— Data to use —
■ ■ ■ ■ ■

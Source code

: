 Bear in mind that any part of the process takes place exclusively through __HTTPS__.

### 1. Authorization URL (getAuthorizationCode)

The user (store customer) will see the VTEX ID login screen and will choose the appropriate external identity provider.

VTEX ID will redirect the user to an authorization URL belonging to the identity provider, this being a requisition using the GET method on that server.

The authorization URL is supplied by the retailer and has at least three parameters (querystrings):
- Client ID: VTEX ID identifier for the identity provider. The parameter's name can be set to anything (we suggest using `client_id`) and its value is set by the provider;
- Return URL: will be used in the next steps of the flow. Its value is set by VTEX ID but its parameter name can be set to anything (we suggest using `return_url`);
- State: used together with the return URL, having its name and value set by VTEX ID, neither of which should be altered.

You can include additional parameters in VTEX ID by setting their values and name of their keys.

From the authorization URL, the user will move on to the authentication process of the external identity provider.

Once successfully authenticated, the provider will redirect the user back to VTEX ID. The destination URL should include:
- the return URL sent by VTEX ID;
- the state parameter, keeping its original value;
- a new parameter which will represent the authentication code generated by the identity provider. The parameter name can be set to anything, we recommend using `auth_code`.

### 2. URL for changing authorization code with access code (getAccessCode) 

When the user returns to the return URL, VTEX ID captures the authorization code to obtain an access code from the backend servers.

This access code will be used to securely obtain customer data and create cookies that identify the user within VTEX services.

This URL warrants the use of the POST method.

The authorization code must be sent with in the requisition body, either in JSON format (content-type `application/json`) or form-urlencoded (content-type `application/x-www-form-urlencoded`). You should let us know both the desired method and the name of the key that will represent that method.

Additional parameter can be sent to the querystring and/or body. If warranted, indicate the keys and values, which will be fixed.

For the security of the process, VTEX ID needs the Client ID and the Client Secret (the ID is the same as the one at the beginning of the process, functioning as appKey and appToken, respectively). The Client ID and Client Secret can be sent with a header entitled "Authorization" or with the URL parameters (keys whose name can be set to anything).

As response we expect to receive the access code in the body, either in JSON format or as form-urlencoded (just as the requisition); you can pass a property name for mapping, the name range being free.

■ ■ ■ ■ ■

— Task statement —
Every entry above needs to be duplicated exactly.

— Response for this exercise —
Source code

: Bear in mind that any part of the process takes place exclusively through __HTTPS__.

### 1. Authorization URL (getAuthorizationCode)

The user (store customer) will see the VTEX ID login screen and will choose the appropriate external identity provider.

VTEX ID will redirect the user to an authorization URL belonging to the identity provider, this being a requisition using the GET method on that server.

The authorization URL is supplied by the retailer and has at least three parameters (querystrings):
- Client ID: VTEX ID identifier for the identity provider. The parameter's name can be set to anything (we suggest using `client_id`) and its value is set by the provider;
- Return URL: will be used in the next steps of the flow. Its value is set by VTEX ID but its parameter name can be set to anything (we suggest using `return_url`);
- State: used together with the return URL, having its name and value set by VTEX ID, neither of which should be altered.

You can include additional parameters in VTEX ID by setting their values and name of their keys.

From the authorization URL, the user will move on to the authentication process of the external identity provider.

Once successfully authenticated, the provider will redirect the user back to VTEX ID. The destination URL should include:
- the return URL sent by VTEX ID;
- the state parameter, keeping its original value;
- a new parameter which will represent the authentication code generated by the identity provider. The parameter name can be set to anything, we recommend using `auth_code`.

### 2. URL for changing authorization code with access code (getAccessCode) 

When the user returns to the return URL, VTEX ID captures the authorization code to obtain an access code from the backend servers.

This access code will be used to securely obtain customer data and create cookies that identify the user within VTEX services.

This URL warrants the use of the POST method.

The authorization code must be sent with in the requisition body, either in JSON format (content-type `application/json`) or form-urlencoded (content-type `application/x-www-form-urlencoded`). You should let us know both the desired method and the name of the key that will represent that method.

Additional parameter can be sent to the querystring and/or body. If warranted, indicate the keys and values, which will be fixed.

For the security of the process, VTEX ID needs the Client ID and the Client Secret (the ID is the same as the one at the beginning of the process, functioning as appKey and appToken, respectively). The Client ID and Client Secret can be sent with a header entitled "Authorization" or with the URL parameters (keys whose name can be set to anything).

As response we expect to receive the access code in the body, either in JSON format or as form-urlencoded (just as the requisition); you can pass a property name for mapping, the name range being free.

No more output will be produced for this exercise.